Embracing My Desire
Embracing My Desire by Freddy Freeman
Memorial Day Weekend of last year, I had the opportunity to take a weekend workshop called “Embracing Desire” led by facilitator and Life Coach, Dave Allen of Coach4Men. The description of the program read:
Dive deeper in to exploring and understanding your desire. What do you really want? What turns you on? What creates the fire that calls for deep and juicy connection? Join us for a long weekend of exploring desire, naked in a circle of men. Through touch, experimentation and play we will use the power of Eros to assist one another in bringing into focus what you really want – that which makes you alive. In an environment of experimentation we can be curious, naked and connected on the path to greater pleasure and joy.

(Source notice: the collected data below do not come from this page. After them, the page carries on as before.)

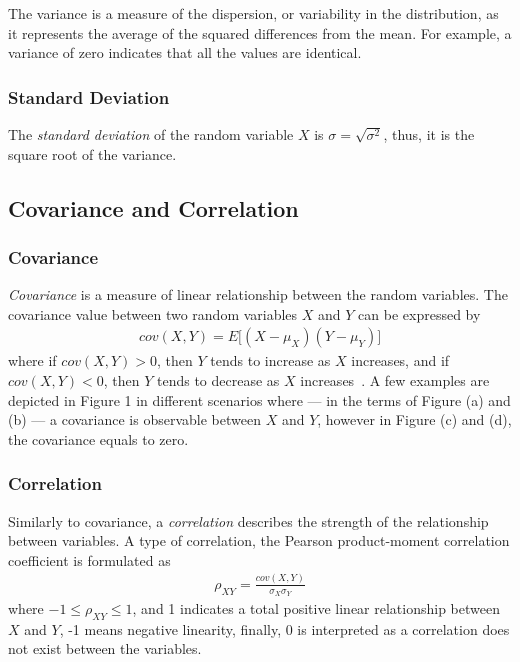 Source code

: The variance is a measure of the dispersion, or variability in the distribution, as it represents the average of the squared differences from the mean. For example, a variance of zero indicates that all the values are identical.

\subsubsection{Standard Deviation}

The \textit{standard deviation} of the random variable $X$ is $\sigma = \sqrt{\sigma^2}$, thus, it is the square root of the variance.

\subsection{Covariance and Correlation}

\subsubsection{Covariance}
\textit{Covariance} is a measure of linear relationship between the random variables. The covariance value between two random variables $X$ and $Y$ can be expressed by
\begin{align}
	cov(X,Y) = E\big[(X - \mu_X)(Y - \mu_Y)\big]
\end{align}
where if $cov(X,Y) > 0$, then $Y$ tends to increase as $X$ increases, and if $cov(X,Y) < 0$, then  $Y$ tends to decrease as $X$ increases~\cite{covariance}. A few examples are depicted in Figure 1 %
in different scenarios where --- in the terms of Figure (a) and (b) --- a covariance is observable between $X$ and $Y$, however in Figure (c) and (d), the covariance equals to zero.

\subsubsection{Correlation}
Similarly to covariance, a \textit{correlation} describes the strength of the relationship between variables. A type of correlation, the Pearson product-moment correlation coefficient is formulated as
\begin{align}
	\rho_{XY} = \frac{cov(X, Y)}{\sigma_X\sigma_Y}
\end{align}
where $ -1 \leq \rho_{XY} \leq 1$, and 1 indicates a total positive linear relationship between $X$ and $Y$, -1 means negative linearity, finally, 0 is interpreted as a correlation does not exist between the variables.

Based on this description, I had certain expectations. I thought it would be an opportunity to work through some specific sexual issues I have carried for some time, and it was, but in a much deeper and richer way than I expected.
I spent three days being not just naked in terms of being without clothing, but also in terms of being truly vulnerable and open about what drives my desires. What are my expectations, what am I afraid of, how do I show up when navigating what I want. Over the course of the weekend, I was able to really bond with the other men and explore owning what I want.
We did have a chance to feel playful, explore touch and fantasy, but Dave was very skillful at helping us maintain focus on what we were learning about ourselves through each other. He explained to us that we use erotic desires as a tool, because we get such immediate feedback from it, but that it’s really about bringing what we learn to our lives as a whole. Dave said, “Using erotic desire is useful in forming and practicing strategies and habits that support us in asking and getting what we want in the bedroom and in life.” He added with a big smile “And it can also be fun and pleasurable - which supports the learning and habit formation.”. In other words, the same way I approach asking for what I want in terms of sex and erotic life is how I will ask for what I want in my career, my relationships and other areas of my life.
Being a part of this workshop helped me to do exactly what the title says.
Dave was a very focused, loving and guiding presence for all of us. With his help and the help of the other men in the circle, I embraced what I want in my life and found more personal power to ask for it. I confronted my fears and stepped through insecurity to find new ways to deal with what I want.
Our erotic selves are so connected to other parts of ourselves that make up a whole. Dealing with my fantasies and negotiating boundaries around touch helped me to make that connection and to integrate all parts of myself. I believe it is a never ending life long process, but Embracing Desire helped me get to a new level in my personal growth.